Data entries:
★ ★ ★ ★ ★ ★ ★
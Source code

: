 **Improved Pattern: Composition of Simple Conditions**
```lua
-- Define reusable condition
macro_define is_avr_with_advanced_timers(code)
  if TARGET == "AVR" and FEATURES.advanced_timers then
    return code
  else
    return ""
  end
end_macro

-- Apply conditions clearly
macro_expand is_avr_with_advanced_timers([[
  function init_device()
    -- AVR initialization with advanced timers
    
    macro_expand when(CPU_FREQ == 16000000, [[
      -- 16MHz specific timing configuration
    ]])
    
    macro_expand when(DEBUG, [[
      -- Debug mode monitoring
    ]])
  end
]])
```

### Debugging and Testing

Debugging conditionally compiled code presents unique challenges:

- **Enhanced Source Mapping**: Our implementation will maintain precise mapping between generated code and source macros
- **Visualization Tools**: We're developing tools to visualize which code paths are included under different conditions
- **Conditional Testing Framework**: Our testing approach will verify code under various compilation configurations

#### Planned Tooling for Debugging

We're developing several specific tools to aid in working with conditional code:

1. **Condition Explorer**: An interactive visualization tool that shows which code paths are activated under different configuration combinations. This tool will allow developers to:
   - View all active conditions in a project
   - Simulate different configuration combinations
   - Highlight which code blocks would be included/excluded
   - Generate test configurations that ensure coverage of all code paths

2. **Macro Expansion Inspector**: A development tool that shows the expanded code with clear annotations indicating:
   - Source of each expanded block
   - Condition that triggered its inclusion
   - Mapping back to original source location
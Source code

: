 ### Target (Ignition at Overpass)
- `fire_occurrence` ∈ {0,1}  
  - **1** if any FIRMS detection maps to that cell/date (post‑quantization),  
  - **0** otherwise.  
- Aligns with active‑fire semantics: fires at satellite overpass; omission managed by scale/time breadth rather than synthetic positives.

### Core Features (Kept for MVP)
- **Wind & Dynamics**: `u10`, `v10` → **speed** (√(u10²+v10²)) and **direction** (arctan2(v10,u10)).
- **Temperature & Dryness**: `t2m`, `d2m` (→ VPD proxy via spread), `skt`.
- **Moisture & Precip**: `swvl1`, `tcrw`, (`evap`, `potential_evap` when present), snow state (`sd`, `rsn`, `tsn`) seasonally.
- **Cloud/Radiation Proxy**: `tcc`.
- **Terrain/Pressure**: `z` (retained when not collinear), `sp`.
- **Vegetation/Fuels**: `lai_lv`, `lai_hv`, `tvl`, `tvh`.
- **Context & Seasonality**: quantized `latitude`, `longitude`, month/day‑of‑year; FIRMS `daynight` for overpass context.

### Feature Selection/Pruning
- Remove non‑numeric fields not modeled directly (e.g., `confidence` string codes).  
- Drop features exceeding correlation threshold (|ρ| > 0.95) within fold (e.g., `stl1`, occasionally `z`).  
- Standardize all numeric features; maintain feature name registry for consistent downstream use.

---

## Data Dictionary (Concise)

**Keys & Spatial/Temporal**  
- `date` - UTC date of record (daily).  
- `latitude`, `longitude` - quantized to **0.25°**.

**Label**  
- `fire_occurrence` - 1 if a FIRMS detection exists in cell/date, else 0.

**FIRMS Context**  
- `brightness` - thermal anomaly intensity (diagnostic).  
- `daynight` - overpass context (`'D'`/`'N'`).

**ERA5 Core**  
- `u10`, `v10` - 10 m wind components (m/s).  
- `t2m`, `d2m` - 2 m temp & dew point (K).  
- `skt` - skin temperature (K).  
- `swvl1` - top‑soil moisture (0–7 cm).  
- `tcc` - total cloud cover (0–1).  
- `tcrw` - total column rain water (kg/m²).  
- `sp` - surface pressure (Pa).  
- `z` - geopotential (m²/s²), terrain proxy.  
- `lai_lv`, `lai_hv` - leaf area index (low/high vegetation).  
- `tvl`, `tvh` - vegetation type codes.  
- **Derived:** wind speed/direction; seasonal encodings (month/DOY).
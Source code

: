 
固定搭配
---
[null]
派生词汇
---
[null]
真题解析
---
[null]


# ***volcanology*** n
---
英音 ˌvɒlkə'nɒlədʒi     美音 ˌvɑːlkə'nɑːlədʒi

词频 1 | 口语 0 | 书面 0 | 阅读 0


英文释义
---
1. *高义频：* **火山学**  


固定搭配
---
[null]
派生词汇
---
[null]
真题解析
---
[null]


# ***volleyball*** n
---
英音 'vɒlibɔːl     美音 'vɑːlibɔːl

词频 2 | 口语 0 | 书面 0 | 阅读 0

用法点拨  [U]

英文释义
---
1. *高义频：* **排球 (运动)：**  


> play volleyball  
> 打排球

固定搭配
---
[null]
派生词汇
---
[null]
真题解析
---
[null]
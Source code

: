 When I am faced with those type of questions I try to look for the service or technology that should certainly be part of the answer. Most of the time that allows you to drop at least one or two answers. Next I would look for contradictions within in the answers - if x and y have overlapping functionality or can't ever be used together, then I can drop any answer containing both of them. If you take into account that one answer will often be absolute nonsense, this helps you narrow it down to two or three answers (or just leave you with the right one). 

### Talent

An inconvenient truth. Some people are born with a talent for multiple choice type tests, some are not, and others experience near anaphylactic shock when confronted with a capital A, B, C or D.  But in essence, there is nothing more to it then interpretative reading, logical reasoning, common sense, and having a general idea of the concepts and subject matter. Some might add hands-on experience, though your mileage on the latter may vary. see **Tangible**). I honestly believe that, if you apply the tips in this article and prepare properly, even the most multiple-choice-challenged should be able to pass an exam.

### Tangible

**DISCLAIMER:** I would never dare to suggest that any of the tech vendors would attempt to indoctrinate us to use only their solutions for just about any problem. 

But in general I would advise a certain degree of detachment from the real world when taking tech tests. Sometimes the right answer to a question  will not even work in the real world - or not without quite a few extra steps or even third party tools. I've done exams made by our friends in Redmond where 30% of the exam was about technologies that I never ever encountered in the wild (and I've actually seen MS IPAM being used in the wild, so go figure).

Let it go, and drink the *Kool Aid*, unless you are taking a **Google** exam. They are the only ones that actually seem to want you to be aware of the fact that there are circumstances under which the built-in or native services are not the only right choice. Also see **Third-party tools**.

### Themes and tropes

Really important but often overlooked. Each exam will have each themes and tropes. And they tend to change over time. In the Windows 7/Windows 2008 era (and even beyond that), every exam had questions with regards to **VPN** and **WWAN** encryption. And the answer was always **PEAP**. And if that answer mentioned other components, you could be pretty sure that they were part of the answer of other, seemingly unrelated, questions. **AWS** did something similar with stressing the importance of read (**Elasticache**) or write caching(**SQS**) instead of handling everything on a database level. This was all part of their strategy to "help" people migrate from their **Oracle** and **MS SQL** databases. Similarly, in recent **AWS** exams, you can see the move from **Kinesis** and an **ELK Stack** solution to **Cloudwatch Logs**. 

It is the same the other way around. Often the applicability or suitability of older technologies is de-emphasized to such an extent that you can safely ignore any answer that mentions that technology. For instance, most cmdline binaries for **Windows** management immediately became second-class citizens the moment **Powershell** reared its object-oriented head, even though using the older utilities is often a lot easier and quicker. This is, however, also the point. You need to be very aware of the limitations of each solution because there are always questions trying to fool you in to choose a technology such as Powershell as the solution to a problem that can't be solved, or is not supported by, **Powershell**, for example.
★ ★ ★ ★ ★ ★ ★
Task item: How many lines of the entries above hold the string "developing"? Reply with the number alone.

Your response: 2